» **What the task asks**:
For the material that follows, return exactly the lines from the one with "## Description" through the one with "by the administrators.", both ends included.

» **Stored data**:
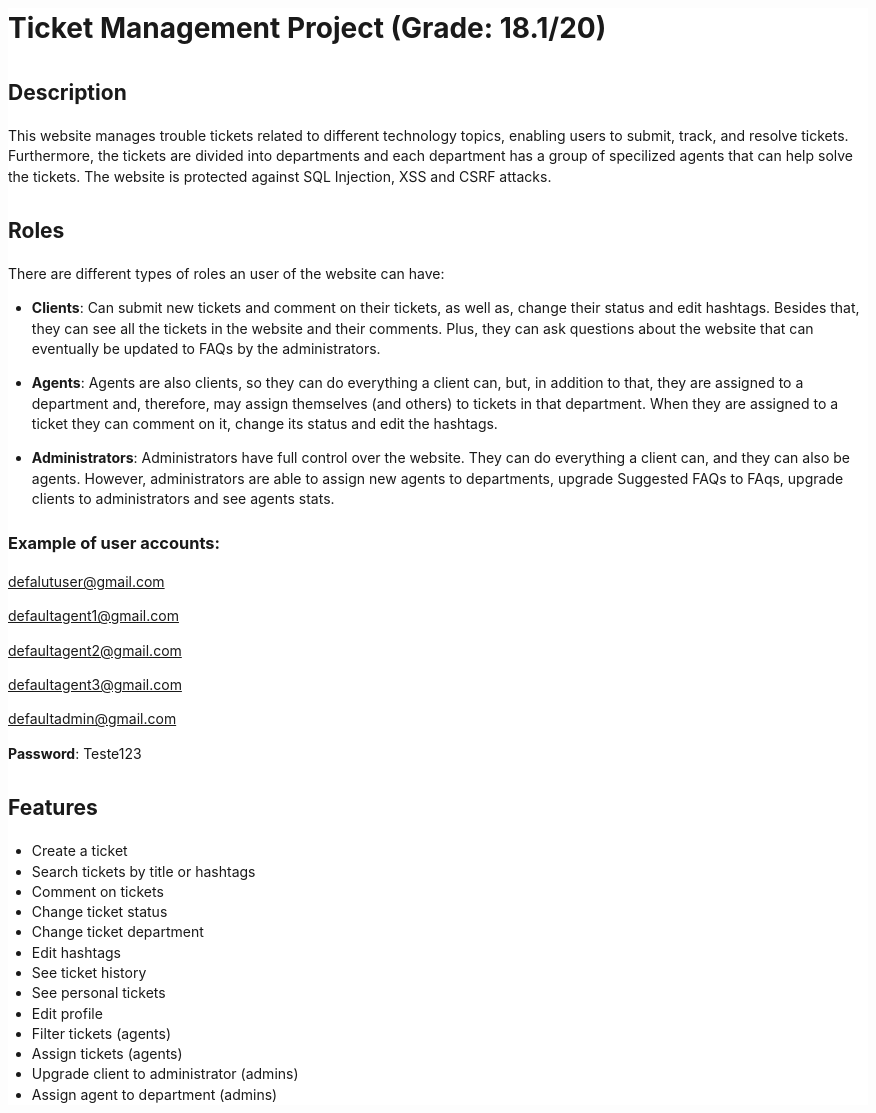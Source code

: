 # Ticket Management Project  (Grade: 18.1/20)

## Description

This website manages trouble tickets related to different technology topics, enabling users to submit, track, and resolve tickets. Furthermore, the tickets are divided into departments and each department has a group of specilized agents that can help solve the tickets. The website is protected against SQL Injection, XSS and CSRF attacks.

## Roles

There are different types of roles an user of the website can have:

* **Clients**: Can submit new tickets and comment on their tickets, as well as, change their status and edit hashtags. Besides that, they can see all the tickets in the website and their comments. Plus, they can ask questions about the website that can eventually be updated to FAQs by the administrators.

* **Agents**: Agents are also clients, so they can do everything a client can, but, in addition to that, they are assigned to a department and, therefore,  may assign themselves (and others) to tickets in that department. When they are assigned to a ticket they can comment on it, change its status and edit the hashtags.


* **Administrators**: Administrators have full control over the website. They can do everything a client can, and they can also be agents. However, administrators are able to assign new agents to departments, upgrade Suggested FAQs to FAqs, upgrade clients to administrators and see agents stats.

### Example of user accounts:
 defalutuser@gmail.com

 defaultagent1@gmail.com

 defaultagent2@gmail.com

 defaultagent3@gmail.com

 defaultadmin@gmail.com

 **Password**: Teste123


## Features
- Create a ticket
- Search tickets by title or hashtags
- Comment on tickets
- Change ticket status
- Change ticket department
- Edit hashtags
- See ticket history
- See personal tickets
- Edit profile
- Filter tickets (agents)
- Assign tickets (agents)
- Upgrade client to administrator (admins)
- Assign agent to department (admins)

...

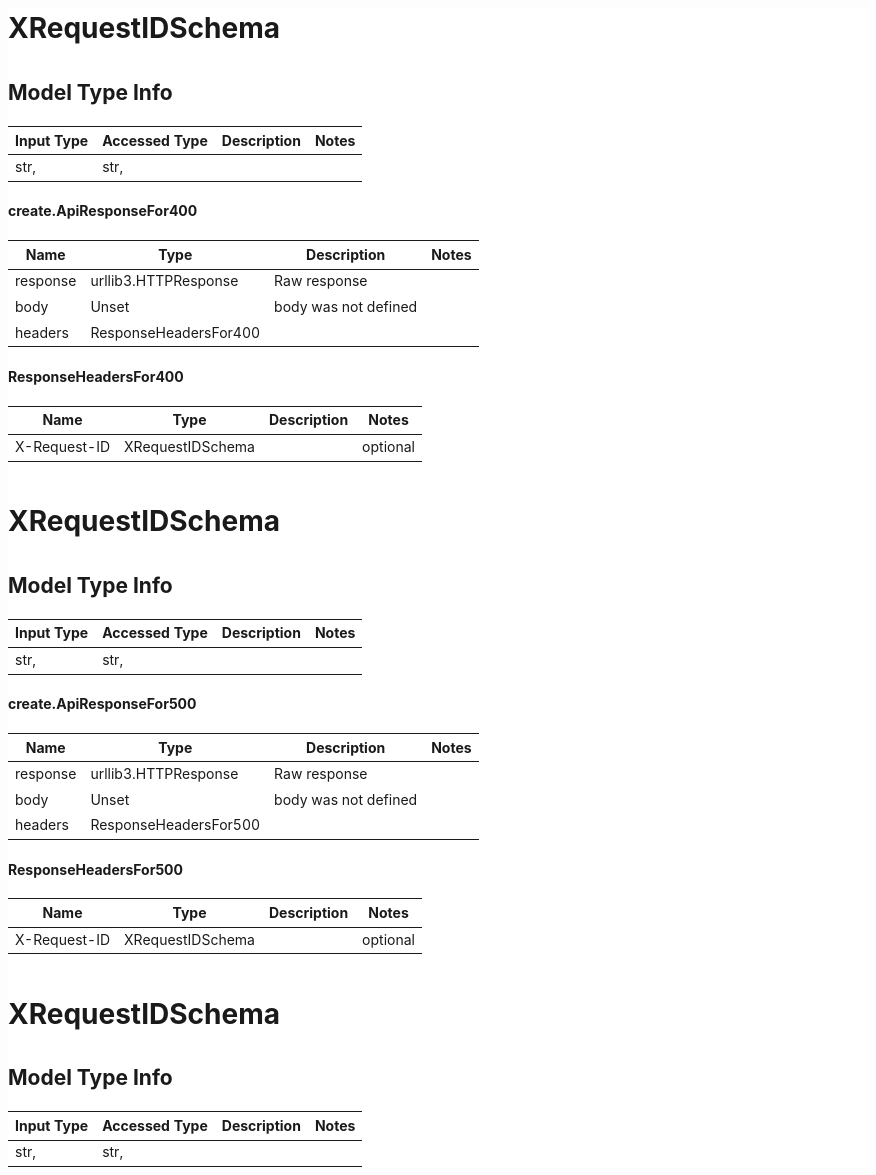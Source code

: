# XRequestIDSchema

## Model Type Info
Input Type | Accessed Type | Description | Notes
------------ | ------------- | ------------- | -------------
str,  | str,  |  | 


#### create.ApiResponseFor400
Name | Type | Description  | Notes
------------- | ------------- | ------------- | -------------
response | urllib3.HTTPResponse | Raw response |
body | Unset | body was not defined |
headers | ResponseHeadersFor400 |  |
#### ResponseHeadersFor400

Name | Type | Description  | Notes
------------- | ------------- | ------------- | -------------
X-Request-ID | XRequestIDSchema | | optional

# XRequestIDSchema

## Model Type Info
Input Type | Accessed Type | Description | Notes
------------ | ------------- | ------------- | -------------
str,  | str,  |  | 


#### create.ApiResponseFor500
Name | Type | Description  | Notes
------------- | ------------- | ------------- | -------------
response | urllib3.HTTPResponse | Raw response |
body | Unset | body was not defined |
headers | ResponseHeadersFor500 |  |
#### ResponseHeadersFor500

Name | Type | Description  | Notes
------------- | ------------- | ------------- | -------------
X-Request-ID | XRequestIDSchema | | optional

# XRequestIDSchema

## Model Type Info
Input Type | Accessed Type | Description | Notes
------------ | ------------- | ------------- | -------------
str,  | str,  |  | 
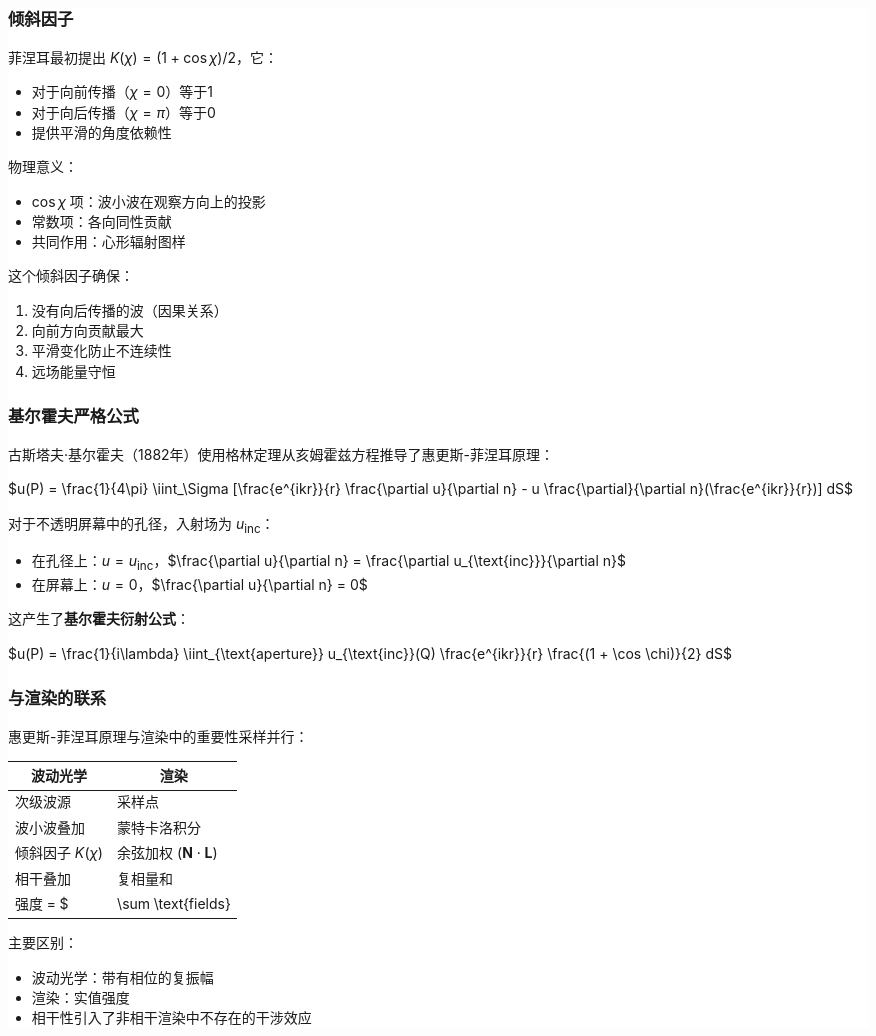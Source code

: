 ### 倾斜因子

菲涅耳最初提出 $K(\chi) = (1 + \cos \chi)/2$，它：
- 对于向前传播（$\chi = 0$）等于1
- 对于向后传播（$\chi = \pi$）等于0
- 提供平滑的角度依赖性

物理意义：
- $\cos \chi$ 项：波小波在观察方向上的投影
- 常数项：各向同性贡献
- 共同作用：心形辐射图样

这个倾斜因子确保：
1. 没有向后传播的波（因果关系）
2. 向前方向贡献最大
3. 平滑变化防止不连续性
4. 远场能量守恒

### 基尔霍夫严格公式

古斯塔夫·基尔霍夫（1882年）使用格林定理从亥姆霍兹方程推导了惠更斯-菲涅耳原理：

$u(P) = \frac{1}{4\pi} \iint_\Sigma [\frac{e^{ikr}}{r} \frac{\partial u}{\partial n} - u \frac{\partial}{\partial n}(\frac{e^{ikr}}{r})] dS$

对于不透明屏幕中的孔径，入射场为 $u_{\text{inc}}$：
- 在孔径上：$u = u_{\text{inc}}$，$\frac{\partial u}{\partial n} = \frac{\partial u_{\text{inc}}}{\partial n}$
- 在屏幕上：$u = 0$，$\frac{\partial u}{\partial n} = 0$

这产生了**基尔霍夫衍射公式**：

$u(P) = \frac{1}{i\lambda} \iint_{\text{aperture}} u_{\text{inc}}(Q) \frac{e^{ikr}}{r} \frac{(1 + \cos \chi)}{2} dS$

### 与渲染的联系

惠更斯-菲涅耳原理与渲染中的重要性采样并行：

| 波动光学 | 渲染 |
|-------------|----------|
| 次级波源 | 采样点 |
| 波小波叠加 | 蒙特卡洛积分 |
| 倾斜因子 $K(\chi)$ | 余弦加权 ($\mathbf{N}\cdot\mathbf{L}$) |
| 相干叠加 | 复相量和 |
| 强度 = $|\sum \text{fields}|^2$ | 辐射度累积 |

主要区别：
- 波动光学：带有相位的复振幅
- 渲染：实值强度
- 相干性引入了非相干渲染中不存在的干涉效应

» **Task result**:
## Description

This website manages trouble tickets related to different technology topics, enabling users to submit, track, and resolve tickets. Furthermore, the tickets are divided into departments and each department has a group of specilized agents that can help solve the tickets. The website is protected against SQL Injection, XSS and CSRF attacks.

## Roles

There are different types of roles an user of the website can have:

* **Clients**: Can submit new tickets and comment on their tickets, as well as, change their status and edit hashtags. Besides that, they can see all the tickets in the website and their comments. Plus, they can ask questions about the website that can eventually be updated to FAQs by the administrators.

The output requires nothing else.